Libertas Athletics: A Factitious Endeavor

Athletic competition is a factitious endeavor in that it mimics real life without being “real.” This is evidenced by the terms we use to describe it: we “play” a sport and competitions are called “games.” The exception is for those who derive or wish to derive their livelihood from athletic performance. While we welcome student-athletes of such high ability, our program is not intended to develop them to that level. Instead, we wish to use our athletics program to further the mission of the school:
The Mission of Libertas Christian is to cultivate wisdom and virtue in the souls of our students in order that they will love what is true, good, and beautiful through a distinctively classical and unapologetically Christian paideia.  Stating that athletics is factitious is not to say it is without value. Just the opposite is true. It is precisely because of the manufactured nature of athletics that it holds great value to a school such as Libertas. Libertas seeks to develop not just academically astute students but well-rounded young men and women who demonstrate qualities such as humility and selflessness coupled with confidence and poise. Within athletic competition, student-athletes will encounter many positive and transforming experiences which help develop and strengthen their character.

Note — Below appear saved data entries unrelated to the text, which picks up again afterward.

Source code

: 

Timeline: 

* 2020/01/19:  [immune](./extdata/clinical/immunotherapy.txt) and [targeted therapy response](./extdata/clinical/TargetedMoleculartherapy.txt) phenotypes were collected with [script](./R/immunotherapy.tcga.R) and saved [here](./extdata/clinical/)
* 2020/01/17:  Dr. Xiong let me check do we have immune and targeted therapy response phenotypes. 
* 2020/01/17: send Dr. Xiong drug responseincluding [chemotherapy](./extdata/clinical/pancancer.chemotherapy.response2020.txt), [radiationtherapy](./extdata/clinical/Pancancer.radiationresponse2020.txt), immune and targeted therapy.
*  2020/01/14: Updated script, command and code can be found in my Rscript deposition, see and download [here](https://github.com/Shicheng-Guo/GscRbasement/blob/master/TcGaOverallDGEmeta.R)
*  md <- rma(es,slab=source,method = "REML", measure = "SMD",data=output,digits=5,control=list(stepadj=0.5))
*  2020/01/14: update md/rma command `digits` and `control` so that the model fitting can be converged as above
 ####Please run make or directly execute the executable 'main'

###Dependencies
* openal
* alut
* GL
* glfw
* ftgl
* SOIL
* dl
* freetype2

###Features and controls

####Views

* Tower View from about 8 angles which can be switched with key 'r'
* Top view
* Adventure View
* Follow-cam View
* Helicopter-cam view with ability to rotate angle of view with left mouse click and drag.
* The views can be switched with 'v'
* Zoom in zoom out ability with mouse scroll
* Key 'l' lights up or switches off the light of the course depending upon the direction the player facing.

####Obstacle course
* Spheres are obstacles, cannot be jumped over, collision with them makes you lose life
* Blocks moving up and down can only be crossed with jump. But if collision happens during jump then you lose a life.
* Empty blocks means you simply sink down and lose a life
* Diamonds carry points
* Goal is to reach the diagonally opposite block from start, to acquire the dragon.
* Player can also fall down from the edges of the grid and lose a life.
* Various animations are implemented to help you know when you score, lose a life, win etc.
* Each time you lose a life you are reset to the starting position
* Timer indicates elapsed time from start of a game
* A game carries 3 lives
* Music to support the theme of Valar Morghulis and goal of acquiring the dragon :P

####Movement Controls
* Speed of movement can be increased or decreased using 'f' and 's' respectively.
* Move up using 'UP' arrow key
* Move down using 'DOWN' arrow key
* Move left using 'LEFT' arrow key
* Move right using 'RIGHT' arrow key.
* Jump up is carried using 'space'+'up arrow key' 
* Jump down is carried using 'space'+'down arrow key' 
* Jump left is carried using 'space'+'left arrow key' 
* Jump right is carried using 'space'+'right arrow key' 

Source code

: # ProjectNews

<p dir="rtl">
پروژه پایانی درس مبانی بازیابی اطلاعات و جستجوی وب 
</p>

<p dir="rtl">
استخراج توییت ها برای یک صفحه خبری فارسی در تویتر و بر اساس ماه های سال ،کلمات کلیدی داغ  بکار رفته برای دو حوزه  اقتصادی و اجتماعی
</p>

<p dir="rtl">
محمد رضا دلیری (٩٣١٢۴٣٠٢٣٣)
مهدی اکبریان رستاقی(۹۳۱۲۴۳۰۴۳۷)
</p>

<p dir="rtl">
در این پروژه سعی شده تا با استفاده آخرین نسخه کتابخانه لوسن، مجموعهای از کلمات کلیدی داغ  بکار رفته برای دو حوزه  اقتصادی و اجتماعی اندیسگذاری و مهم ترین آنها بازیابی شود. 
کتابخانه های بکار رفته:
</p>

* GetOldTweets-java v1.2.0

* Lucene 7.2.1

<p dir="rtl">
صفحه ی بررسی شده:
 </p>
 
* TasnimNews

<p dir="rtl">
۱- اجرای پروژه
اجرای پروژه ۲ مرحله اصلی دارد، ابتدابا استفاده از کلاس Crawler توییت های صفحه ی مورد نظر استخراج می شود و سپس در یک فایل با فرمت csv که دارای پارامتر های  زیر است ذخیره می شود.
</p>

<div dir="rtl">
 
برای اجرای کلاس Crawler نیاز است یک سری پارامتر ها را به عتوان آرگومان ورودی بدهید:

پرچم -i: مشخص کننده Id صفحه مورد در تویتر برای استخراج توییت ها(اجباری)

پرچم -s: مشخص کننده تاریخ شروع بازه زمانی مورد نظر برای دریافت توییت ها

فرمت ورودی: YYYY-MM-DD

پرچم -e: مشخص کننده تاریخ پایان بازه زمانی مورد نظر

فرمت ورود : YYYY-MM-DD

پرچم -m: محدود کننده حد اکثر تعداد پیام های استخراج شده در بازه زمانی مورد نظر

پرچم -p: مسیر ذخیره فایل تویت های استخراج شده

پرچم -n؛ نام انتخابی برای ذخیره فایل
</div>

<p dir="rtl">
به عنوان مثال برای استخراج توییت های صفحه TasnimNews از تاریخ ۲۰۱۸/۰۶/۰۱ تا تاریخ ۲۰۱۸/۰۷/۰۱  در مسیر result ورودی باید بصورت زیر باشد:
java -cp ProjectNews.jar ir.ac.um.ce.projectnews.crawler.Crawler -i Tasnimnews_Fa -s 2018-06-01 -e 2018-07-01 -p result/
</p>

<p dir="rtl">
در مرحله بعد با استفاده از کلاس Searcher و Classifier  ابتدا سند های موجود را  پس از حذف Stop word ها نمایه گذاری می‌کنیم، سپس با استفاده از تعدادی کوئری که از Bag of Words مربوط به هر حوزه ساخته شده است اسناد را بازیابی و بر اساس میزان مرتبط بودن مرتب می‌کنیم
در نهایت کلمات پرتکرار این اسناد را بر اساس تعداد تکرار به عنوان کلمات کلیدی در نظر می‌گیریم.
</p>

With its cheering crowds, intense competition, exhausted bodies, chaotic activity and immediate feedback, the athletic arena is a place unlike any other in the school. In athletics, the better team or player (better in the sense of greater talent or preparation) is often, but not always, rewarded with victory. Athletics reinforces the notion that harder work reaps greater rewards while also allowing for the vagaries that occur when imperfect people square off in an attempt to better one another. Such lessons and experiences may be had only within the heat of athletic competition.
The positive role of athletics is on display when students’ interest in competition and sport is used for the greater good of the team. Many students grow up loving sports and look forward to representing their school in competition. Sadly, such interest is not often found with academics. Students don’t typically dream of learning advanced biology or ancient history in high school. This results from a lack of emphasis on learning in our culture and homes. On the other hand, sports are often given too much attention as athletes serve as substitute gods and heroes for our young men and women. While we may not change the culture, we are given a great opportunity to capitalize on this interest by using it to change and develop our students into mature and godly men and women who are equipped for service and leadership to the glory of God.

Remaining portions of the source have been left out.